I do think there's a reinforcing cycle of "Everything is written at the 6th grade level" -> "Everyone communicates at the 6th grade level". But I also don't think these articles do a good job of defining the difference between a 4th grade, 8th grade, 12th grade, collegiate level. So when you see this statistic, its not entirely clear what the problem is, per say. Like, what isn't being communicated beyond 6th grade literacy levels that people need?
Per the article:
...
...
Few citations, lots of big claims and speculative statements, the tendency to catastrophize (and inject implicit nostalgia) as though 6th grade literacy trends are a shocking new development rather than the historical baseline.
None of it really translates into actionable policy. All it seems to do is feed the prevailing Everyone is Stupid Except Me self-aggrandizing outlook. I tend to see these articles paired with the inevitable reactionary "We should impose literacy tests on voting" and "Would have this problem if not for all the damned rednecks / illegals / minorities / " outlooks.
I mean. I worked in public policy for a few years. Most of the policy makers, the politicians, and their staff... can't do any of that either. Despite the fact most of them have multiple degrees.

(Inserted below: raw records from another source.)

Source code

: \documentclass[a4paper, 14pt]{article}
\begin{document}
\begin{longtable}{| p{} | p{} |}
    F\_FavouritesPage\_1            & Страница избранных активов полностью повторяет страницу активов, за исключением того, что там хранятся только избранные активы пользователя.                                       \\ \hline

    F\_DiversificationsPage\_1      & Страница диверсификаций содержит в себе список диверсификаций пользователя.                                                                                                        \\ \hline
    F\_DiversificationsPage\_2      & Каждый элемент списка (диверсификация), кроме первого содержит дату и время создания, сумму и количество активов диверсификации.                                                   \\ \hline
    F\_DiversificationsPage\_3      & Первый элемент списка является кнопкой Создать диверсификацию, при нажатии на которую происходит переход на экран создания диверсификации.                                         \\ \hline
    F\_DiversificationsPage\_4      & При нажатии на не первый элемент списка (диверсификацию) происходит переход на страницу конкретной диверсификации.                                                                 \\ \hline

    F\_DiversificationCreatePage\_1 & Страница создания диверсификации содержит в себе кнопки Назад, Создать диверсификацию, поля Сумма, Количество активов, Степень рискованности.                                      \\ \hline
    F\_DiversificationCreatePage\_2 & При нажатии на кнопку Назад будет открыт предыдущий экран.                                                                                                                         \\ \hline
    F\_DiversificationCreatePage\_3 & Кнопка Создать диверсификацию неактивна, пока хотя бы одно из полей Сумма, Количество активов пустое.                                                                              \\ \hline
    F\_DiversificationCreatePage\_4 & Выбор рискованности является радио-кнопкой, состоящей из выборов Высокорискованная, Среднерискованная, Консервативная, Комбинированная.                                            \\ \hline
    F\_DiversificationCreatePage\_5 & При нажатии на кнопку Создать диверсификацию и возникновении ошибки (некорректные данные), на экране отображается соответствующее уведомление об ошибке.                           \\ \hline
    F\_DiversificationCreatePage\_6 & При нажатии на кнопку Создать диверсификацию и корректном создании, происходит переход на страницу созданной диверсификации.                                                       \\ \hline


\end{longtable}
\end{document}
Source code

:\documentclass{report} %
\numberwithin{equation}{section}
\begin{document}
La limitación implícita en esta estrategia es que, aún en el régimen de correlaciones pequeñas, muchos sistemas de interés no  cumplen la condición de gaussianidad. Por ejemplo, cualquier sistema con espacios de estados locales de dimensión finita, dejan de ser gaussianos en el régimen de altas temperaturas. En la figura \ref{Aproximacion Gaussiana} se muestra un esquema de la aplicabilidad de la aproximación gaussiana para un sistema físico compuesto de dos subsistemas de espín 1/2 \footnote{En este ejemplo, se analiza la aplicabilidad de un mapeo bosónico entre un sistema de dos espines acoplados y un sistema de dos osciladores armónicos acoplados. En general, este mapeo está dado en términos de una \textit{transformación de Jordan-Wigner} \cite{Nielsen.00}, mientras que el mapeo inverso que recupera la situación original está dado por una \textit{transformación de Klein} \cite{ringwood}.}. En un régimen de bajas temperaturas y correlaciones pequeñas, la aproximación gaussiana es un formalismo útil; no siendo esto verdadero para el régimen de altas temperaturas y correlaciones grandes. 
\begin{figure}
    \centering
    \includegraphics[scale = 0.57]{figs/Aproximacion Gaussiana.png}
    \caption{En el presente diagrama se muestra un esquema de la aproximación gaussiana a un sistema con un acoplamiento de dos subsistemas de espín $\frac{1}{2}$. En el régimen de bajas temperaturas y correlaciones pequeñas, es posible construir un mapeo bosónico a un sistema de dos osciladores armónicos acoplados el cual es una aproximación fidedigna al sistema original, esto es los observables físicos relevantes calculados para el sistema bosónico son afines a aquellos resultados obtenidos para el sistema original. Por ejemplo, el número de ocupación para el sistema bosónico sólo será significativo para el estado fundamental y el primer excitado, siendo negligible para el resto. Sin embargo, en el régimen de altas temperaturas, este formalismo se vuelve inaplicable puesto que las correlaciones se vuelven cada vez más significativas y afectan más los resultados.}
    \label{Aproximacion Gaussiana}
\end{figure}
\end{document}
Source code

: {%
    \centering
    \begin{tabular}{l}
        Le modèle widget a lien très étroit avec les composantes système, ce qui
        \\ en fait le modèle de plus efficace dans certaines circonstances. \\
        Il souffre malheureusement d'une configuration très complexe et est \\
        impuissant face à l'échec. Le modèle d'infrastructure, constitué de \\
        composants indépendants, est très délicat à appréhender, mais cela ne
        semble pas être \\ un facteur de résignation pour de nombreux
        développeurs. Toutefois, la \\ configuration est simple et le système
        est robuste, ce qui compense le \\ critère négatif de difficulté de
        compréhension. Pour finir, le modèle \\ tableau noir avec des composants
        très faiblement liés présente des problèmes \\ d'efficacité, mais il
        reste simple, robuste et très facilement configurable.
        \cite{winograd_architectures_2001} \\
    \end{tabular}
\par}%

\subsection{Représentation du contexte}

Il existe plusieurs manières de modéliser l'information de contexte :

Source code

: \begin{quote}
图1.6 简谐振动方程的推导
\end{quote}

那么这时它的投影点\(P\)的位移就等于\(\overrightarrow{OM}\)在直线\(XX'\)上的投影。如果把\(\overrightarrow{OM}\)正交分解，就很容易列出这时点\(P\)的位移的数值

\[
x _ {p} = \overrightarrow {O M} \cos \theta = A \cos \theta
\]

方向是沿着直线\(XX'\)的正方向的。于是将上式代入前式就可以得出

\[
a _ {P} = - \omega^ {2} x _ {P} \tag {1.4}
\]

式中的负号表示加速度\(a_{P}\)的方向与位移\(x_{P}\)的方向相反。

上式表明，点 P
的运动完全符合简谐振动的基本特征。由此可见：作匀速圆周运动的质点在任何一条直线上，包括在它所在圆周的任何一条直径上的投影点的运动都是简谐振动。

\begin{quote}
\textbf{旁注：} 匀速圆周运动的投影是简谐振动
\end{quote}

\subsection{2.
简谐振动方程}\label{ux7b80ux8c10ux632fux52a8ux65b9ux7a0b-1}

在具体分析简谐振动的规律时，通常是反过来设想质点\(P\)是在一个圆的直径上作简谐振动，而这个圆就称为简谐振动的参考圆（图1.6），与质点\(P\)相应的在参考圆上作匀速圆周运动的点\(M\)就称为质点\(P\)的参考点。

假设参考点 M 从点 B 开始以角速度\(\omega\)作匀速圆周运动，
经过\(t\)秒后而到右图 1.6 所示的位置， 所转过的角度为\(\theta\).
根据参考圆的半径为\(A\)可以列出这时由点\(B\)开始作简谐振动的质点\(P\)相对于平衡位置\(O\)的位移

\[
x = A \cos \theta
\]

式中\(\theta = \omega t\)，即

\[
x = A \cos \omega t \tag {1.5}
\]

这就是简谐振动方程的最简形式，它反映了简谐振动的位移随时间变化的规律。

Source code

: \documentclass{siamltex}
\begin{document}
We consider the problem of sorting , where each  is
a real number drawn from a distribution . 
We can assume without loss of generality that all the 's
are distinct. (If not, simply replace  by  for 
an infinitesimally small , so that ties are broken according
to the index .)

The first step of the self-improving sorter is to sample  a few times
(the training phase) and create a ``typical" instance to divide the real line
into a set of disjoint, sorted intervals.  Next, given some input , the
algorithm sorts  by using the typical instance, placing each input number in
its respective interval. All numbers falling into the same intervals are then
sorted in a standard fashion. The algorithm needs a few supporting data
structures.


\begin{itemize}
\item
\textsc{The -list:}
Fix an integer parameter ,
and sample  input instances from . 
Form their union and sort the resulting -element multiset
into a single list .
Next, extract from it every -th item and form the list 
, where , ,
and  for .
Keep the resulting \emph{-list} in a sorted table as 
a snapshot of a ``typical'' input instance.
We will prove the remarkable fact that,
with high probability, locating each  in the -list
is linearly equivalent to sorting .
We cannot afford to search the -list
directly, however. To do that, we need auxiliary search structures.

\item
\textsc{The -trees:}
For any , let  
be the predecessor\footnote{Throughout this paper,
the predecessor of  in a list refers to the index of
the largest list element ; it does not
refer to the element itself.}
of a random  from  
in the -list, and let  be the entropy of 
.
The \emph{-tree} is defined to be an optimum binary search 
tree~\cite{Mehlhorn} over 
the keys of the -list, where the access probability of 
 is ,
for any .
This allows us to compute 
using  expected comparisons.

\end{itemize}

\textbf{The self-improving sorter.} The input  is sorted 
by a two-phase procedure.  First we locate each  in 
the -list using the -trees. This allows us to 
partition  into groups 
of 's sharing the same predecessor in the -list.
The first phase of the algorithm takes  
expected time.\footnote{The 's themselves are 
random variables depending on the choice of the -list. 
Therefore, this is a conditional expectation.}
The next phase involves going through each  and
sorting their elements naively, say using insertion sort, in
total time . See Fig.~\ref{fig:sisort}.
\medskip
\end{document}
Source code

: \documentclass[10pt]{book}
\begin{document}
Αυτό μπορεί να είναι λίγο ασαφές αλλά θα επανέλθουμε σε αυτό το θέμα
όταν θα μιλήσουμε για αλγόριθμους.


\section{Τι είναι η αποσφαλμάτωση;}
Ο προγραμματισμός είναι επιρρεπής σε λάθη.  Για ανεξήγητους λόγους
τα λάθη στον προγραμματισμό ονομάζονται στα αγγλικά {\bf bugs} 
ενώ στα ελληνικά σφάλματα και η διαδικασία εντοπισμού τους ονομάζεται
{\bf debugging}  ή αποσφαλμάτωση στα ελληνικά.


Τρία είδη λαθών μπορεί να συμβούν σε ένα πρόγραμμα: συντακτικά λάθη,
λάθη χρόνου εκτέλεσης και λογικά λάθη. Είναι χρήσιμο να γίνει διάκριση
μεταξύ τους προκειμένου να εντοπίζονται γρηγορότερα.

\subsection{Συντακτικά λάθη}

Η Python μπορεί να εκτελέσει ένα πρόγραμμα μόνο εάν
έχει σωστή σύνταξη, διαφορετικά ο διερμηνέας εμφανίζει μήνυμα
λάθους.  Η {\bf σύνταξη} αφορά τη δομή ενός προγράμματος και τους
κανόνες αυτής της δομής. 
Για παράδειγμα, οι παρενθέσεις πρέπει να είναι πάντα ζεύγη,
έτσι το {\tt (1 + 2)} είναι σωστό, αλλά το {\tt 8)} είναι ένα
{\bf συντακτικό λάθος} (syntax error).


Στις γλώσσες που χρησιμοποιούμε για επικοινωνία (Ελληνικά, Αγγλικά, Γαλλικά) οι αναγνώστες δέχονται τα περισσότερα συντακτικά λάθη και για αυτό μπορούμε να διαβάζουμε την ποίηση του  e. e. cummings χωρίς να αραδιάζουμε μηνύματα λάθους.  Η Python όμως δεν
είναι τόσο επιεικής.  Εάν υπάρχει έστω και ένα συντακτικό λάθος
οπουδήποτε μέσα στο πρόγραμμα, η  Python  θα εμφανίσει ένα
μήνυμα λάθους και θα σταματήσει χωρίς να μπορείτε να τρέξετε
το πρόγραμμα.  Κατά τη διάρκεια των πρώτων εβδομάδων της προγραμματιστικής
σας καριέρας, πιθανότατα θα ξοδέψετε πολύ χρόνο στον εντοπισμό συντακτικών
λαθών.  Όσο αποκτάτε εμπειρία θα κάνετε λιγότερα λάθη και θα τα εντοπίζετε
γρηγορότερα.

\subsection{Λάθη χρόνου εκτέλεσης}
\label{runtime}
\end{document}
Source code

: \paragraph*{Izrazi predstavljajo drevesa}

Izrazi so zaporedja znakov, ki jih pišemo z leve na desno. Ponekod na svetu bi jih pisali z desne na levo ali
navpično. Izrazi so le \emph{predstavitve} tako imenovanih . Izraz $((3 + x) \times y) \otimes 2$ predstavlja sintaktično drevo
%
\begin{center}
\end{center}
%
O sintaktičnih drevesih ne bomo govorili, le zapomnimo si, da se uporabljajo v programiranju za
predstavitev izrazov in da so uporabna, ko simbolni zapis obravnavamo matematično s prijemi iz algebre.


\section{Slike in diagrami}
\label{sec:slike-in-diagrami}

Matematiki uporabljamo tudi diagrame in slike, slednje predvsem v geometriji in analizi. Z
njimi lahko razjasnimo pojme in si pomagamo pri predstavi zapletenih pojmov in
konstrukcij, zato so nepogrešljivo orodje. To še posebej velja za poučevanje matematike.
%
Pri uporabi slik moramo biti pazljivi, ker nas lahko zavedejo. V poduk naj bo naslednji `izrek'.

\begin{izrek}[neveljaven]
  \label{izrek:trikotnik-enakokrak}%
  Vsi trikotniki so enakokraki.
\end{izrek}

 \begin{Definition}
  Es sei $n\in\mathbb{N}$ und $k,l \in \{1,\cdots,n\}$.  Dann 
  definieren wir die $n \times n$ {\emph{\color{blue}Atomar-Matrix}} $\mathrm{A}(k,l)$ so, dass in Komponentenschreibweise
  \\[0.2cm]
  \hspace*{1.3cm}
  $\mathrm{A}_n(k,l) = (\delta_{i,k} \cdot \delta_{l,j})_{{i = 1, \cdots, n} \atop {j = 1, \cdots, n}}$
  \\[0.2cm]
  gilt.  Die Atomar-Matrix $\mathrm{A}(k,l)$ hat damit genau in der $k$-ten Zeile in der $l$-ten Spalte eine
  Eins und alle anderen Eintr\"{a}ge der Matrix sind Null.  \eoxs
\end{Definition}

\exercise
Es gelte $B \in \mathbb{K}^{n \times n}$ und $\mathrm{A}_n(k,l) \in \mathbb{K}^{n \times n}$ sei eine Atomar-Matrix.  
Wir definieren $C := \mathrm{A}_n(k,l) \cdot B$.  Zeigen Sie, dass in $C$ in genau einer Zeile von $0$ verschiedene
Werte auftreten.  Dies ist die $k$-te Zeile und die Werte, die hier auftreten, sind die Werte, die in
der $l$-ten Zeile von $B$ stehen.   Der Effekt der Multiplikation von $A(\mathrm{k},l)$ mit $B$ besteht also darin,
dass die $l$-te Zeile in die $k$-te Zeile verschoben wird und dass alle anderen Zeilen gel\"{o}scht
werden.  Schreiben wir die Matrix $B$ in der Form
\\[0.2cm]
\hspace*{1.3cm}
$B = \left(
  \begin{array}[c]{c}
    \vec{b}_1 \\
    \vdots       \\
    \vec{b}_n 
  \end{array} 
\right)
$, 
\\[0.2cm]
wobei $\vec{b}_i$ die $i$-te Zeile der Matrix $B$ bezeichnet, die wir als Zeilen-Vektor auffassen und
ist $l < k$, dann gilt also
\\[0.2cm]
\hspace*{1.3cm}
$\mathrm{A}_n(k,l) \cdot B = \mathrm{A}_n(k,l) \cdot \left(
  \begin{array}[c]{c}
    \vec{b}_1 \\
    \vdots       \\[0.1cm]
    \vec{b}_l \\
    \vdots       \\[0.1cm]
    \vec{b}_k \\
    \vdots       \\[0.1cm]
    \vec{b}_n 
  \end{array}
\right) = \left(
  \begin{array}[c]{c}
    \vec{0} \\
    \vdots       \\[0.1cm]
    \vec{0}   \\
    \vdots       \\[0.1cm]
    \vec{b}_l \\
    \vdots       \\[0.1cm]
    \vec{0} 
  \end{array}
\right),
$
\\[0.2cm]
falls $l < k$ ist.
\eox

But they sure as shit can shout about how stupid it all is and now their gut feelings about taxation are more important than the policy paper a taxation economist writes about it after years of doing research on it. When our highly educated professional politicians can't pass that standards, I'm not really going to fault the broader public who have a high school diploma at best, for not being able to do so.
There are a lot of brilliant people in our government... but nobody is listening to them. The majority of my highl educated highly literate peers here in Boston... also don't listen to them. They just 'know' that all taxes are bad. mmkay?